**Your assignment:**
Nothing should appear in the answer except the lines from the one with "These are your" through the end of the listing below, transcribed exactly and without pictures.

**Extracted data:**

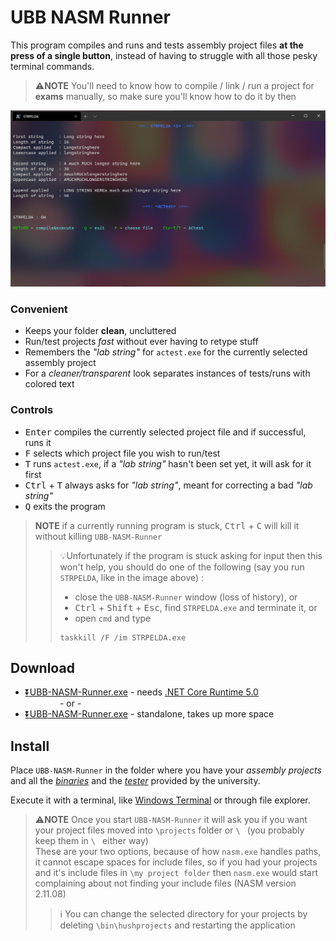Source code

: # UBB NASM Runner

This program compiles and runs and tests assembly project files **at the press of a single button**,
instead of having to struggle with all those pesky terminal commands.

> :warning:**NOTE** You'll need to know how to compile / link / run a project for **exams** manually,
> so make sure you'll know how to do it by then

![demo](https://raw.githubusercontent.com/FLevent29/UBB-NASM-Runner/master/demo.png)

### Convenient

- Keeps your folder **clean**, uncluttered
- Run/test projects _fast_ without ever having to retype stuff
- Remembers the _"lab string"_ for `actest.exe` for the
  currently selected assembly project
- For a _cleaner/transparent_ look separates instances of tests/runs
  with colored text

### Controls

- <kbd>Enter</kbd> compiles the currently selected 
  project file and if successful, runs it
- <kbd>F</kbd> selects which project file 
  you wish to run/test
- <kbd>T</kbd> runs `actest.exe`, if a _"lab string"_ hasn't 
  been set yet, it will ask for it first
- <kbd>Ctrl</kbd> + <kbd>T</kbd> always asks for _"lab string"_, 
  meant for correcting a bad  _"lab string"_
- <kbd>Q</kbd> exits the program

> **NOTE** if a currently running program is
> stuck, <kbd>Ctrl</kbd> + <kbd>C</kbd> will kill it without
> killing `UBB-NASM-Runner`  
>> :bulb:Unfortunately if the program is stuck asking for input
>> then this won't help, you should do one of the following 
>> (say you run `STRPELDA`, like in the image above) :  
>> - close the `UBB-NASM-Runner` window (loss of history), or 
>> - <kbd>Ctrl</kbd> + <kbd>Shift</kbd> + <kbd>Esc</kbd>,
>> find `STRPELDA.exe` and terminate it, or
>> - open `cmd` and type
>> ```batch
>> taskkill /F /im STRPELDA.exe
>> ```

## Download

- [:arrow_double_down:UBB-NASM-Runner.exe](https://raw.githubusercontent.com/FLevent29/UBB-NASM-Runner/master/UBB-NASM-Runner.exe)
\- needs [.NET Core Runtime 5.0](https://dotnet.microsoft.com/download/dotnet/thank-you/runtime-desktop-5.0.2-windows-x64-installer)  
  &nbsp;&nbsp;&nbsp;&nbsp;&nbsp;&nbsp;&nbsp;&nbsp;&nbsp;&nbsp;&nbsp;&nbsp;&nbsp;&nbsp;- or -
- [:arrow_double_down:UBB-NASM-Runner.exe](https://raw.githubusercontent.com/FLevent29/UBB-NASM-Runner/master/UBB-NASM-Runner-standalone.exe)
\- standalone, takes up more space

## Install

Place `UBB-NASM-Runner` in the folder where you have your _assembly projects_ 
and all the _[binaries](https://www.cs.ubbcluj.ro/~afra/ac/aclab.zip)_ 
and the _[tester](https://www.cs.ubbcluj.ro/~scsanad/actest/actest.zip)_ provided by the university.

Execute it with a terminal, like [Windows Terminal](https://github.com/microsoft/terminal#installing-and-running-windows-terminal) 
or through file explorer.

> :warning:**NOTE** Once you start `UBB-NASM-Runner` it will ask you
> if you want your project files moved into `\projects` folder or `\ `
> (you probably keep them in `\ ` either way)   
> These are your two options, because of how `nasm.exe` handles
> paths, it cannot escape spaces for include files, so
> if you had your projects and it's include files in
> `\my project folder` then `nasm.exe` would start complaining
> about not finding your include files (NASM version 2.11.08)
>> :information_source: You can change the selected 
>> directory for your projects by deleting `\bin\hushprojects` 
>> and restarting the application
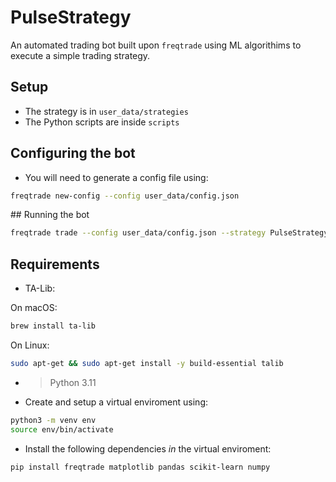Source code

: # PulseStrategy
An automated trading bot built upon `freqtrade` using ML algorithims to execute a simple trading strategy.


## Setup
- The strategy is in `user_data/strategies`
- The Python scripts are inside `scripts`


## Configuring the bot
- You will need to generate a config file using:


```bash
freqtrade new-config --config user_data/config.json
```


## Running the bot


```bash
freqtrade trade --config user_data/config.json --strategy PulseStrategy
```


## Requirements
- TA-Lib:


On macOS:


```bash
brew install ta-lib
```


On Linux:


```bash
sudo apt-get && sudo apt-get install -y build-essential talib
```


- > Python 3.11
- Create and setup a virtual enviroment using:


```bash
python3 -m venv env
source env/bin/activate
```

- Install the following dependencies *in* the virtual enviroment:


```bash
pip install freqtrade matplotlib pandas scikit-learn numpy  
```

**Solution to the exercise:**
> These are your two options, because of how `nasm.exe` handles
> paths, it cannot escape spaces for include files, so
> if you had your projects and it's include files in
> `\my project folder` then `nasm.exe` would start complaining
> about not finding your include files (NASM version 2.11.08)
>> :information_source: You can change the selected 
>> directory for your projects by deleting `\bin\hushprojects` 
>> and restarting the application
Source code

: # PulseStrategy
An automated trading bot built upon `freqtrade` using ML algorithims to execute a simple trading strategy.


## Setup
- The strategy is in `user_data/strategies`
- The Python scripts are inside `scripts`


## Configuring the bot
- You will need to generate a config file using:


```bash
freqtrade new-config --config user_data/config.json
```


## Running the bot


```bash
freqtrade trade --config user_data/config.json --strategy PulseStrategy
```


## Requirements
- TA-Lib:


On macOS:


```bash
brew install ta-lib
```


On Linux:


```bash
sudo apt-get && sudo apt-get install -y build-essential talib
```


- > Python 3.11
- Create and setup a virtual enviroment using:


```bash
python3 -m venv env
source env/bin/activate
```

- Install the following dependencies *in* the virtual enviroment:


```bash
pip install freqtrade matplotlib pandas scikit-learn numpy  
```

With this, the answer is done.